Namun, Mazhab Syafi'i melarang puasa setelah nisfu (pertengahan) Sya'ban, mulai tanggal 16 hingga tanggal 29 atau 30.
Mengutip nu.or.id, ada dua pandangan yang melatari keharaman puasa di tanggal-tanggal tersebut. Pertama, hari-hari setelah nisfu Sya`ban merupakan hari syak atau hari keraguan mengingat sebentar lagi akan menginjak bulan Ramadhan. Hal ini dikhawatirkan orang yang berpuasa setelah nisfu Sya`ban tidak sadar bahwa sebenarnya sudah memasuki bulan Ramadhan.
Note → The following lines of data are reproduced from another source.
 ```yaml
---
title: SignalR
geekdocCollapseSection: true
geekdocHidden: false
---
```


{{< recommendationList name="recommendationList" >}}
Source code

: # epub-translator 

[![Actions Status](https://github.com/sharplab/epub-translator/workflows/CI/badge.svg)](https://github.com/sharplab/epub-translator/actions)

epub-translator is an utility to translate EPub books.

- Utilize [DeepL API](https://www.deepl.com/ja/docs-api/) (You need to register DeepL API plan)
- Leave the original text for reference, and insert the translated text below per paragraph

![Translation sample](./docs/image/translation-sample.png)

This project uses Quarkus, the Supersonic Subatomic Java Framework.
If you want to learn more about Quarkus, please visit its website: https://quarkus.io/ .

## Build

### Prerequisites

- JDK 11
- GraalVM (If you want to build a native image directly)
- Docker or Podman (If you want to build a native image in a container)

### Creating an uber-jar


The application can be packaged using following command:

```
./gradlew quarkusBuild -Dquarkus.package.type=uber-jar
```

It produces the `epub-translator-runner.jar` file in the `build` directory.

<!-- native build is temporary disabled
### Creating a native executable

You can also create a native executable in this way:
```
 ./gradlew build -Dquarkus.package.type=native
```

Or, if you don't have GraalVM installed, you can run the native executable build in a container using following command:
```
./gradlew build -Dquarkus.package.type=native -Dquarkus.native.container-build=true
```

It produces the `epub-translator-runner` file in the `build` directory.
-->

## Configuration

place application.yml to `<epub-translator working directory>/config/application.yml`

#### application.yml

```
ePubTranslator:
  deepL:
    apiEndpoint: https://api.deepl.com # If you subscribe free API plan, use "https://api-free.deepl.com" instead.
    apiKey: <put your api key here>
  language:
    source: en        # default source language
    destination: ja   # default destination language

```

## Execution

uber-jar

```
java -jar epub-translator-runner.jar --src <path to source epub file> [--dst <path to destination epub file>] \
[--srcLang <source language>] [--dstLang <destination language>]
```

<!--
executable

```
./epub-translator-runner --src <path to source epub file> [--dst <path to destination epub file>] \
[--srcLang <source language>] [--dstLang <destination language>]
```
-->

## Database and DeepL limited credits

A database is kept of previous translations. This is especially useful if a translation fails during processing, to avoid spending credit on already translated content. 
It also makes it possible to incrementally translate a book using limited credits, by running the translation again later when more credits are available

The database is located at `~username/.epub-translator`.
Adapun pendapat kedua menyebutkan bahwa hari-hari itu merupakan waktu yang bisa digunakan untuk persiapan menjalani puasa di bulan Ramadhan.
Namun, keharaman puasa di tanggal tersebut tidak berlaku bagi enam orang, yakni mereka yang biasa melakukan (1) puasa dahr (puasa setahun penuh), (2) puasa Senin dan Kamis, (3) puasa Daud (sehari buka sehari puasa), (4) puasa nadzar, (5) puasa qadha, dan (6) puasa kafarat. Syarat puasa di tanggal tersebut telah melaksanakan puasa sebelum Nisfu Sya'ban.
Hal ini sebagaimana dijelaskan Syekh Wahbab al-Zuhaili dalam Fiqhul Islami wa Adillatuhu dimana Ulama mazhab Syafi’i mengatakan, puasa setelah nisfu Sya’ban diharamkan karena termasuk hari syak, kecuali ada sebab tertentu, seperti orang yang sudah terbiasa melakukan puasa dahr, puasa daud, puasa senin-kamis, puasa nadzar, puasa qadha’, baik wajib ataupun sunnah, puasa kafarah, dan melakukan puasa setelah nisfu Sya’ban dengan syarat sudah puasa sebelumnya, meskipun satu hari nisfu Sya’ban."
Baca Juga
Pandangan tersebut didasarkan pada satu hadits berikut. ‘Apabila telah melewati nisfu Sya’ban janganlah kalian puasa’. Hadis ini tidak digunakan oleh ulama mazhab Hanbali dan selainnya karena menurut Imam Ahmad dhaif.”
Meskipun demikian, tidak semua ulama mengharamkan puasa setelah nisfu Sya'ban. Hal ini disebabkan hadits di atas oleh selain Madzhab Syafi'i dianggap dhaif atau bahkan mungkar mengingat adanya perawi yang bermasalah.
Hal ini sebagaimana dijelaskan Imam Ibnu Hajar al-‘Asqalani dalam Fathul Bari berikut.
“Mayoritas ulama membolehkan puasa sunnah setelah nisfu Sya’ban dan mereka melemahkan hadis larangan puasa setelah nishfu Syaban. Imam Ahmad dan Ibnu Ma’in mengatakan hadis tersebut munkar."